In such a system, is it better to create single partition (Linux raid auto: type 0xfd) on each drive and raid together the partition from each drive (e.g. /dev/sdb1 and /dev/sdc1)? Or should I instead create a mirrored array of the unpartitioned drives directly (e.g. /dev/sdb and /dev/sdc)?

Ultimately I intend to create an LVM container from the resultant array for storing the actual data. Are there any considerations that might make one or the other option safer or more desireable down the road?


Solution 1:

If you're going to create a mirrored array, you'll use mdadm first to create the mirror, then set up a logical volume to create your physical volume, volume group, and logical volumes. Then, lay a filesystem on top. While this example is in a Kickstart context, it will still illustrate the order of operations:

  • Create the physical partitions to mirror. The example puts five partitions on each of two physical devices, but you can just lay down a single partition on each disk.

  • The "raid pv.01" line uses two partitions to create a mirror pair to use as an LVM physical volume.

  • The remaining lines (volgroup, logvol) create the volume group and logical volumes.

So, how would you do this on a running system? Well, if you're talking about your root and related filesystems, you probably shouldn't. Mirroring those filesystems should really be done at installation time. Otherwise, for running systems:

  1. Start with fdisk or parted (my preference) to create the physical disk partitions.
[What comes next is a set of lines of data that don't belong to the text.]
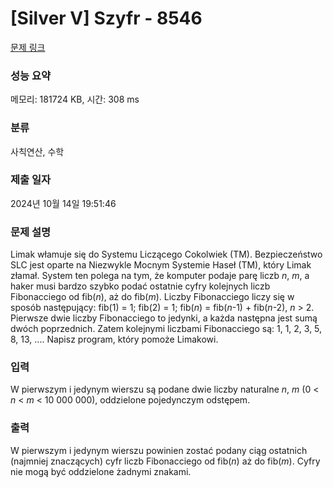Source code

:# [Silver V] Szyfr - 8546 

[문제 링크](https://www.acmicpc.net/problem/8546) 

### 성능 요약

메모리: 181724 KB, 시간: 308 ms

### 분류

사칙연산, 수학

### 제출 일자

2024년 10월 14일 19:51:46

### 문제 설명

<p>Limak włamuje się do Systemu Liczącego Cokolwiek (TM). Bezpieczeństwo SLC jest oparte na Niezwykle Mocnym Systemie Haseł (TM), który Limak złamał. System ten polega na tym, że komputer podaje parę liczb <em>n</em>, <em>m</em>, a haker musi bardzo szybko podać ostatnie cyfry kolejnych liczb Fibonacciego od fib(<em>n</em>), aż do fib(<em>m</em>). Liczby Fibonacciego liczy się w sposób następujący: fib(1) = 1; fib(2) = 1; fib(<em>n</em>) = fib(<em>n</em>-1) + fib(<em>n</em>-2), <em>n</em> > 2. Pierwsze dwie liczby Fibonacciego to jedynki, a każda następna jest sumą dwóch poprzednich. Zatem kolejnymi liczbami Fibonacciego są: 1, 1, 2, 3, 5, 8, 13, .... Napisz program, który pomoże Limakowi.</p>

### 입력 

 <p>W pierwszym i jedynym wierszu są podane dwie liczby naturalne <em>n</em>, <em>m</em> (0 < <em>n</em> < <em>m</em> < 10 000 000), oddzielone pojedynczym odstępem.</p>

### 출력 

 <p>W pierwszym i jedynym wierszu powinien zostać podany ciąg ostatnich (najmniej znaczących) cyfr liczb Fibonacciego od fib(<em>n</em>) aż do fib(<em>m</em>). Cyfry nie mogą być oddzielone żadnymi znakami.</p>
  2. Then, mirror those partitions as described here. Here is more information on mdadm.

  3. Finally, use the Logical Volume Manager to put a physical volume on that new mirror-pair, create a volume group, and create logical volumes to use for your filesystems.

Good luck!

Solution 2:

No, there is no fundamental reason why you should create a single, full-disk partition on each member drive as opposed to using it unpartitioned. I use this method all the time, and haven't seen any issues.

The only likely issues are going to documentation/social issues. If the array breaks for some reason and some other admin is trying to recover it, and they assume you partitioned each drive first and can't find the partitions, they might assume the data is totally lost.

Of course, this is somewhat trivially avoided because md's metadata is still there, so if they do a scan with mdadm they should still be able to find it.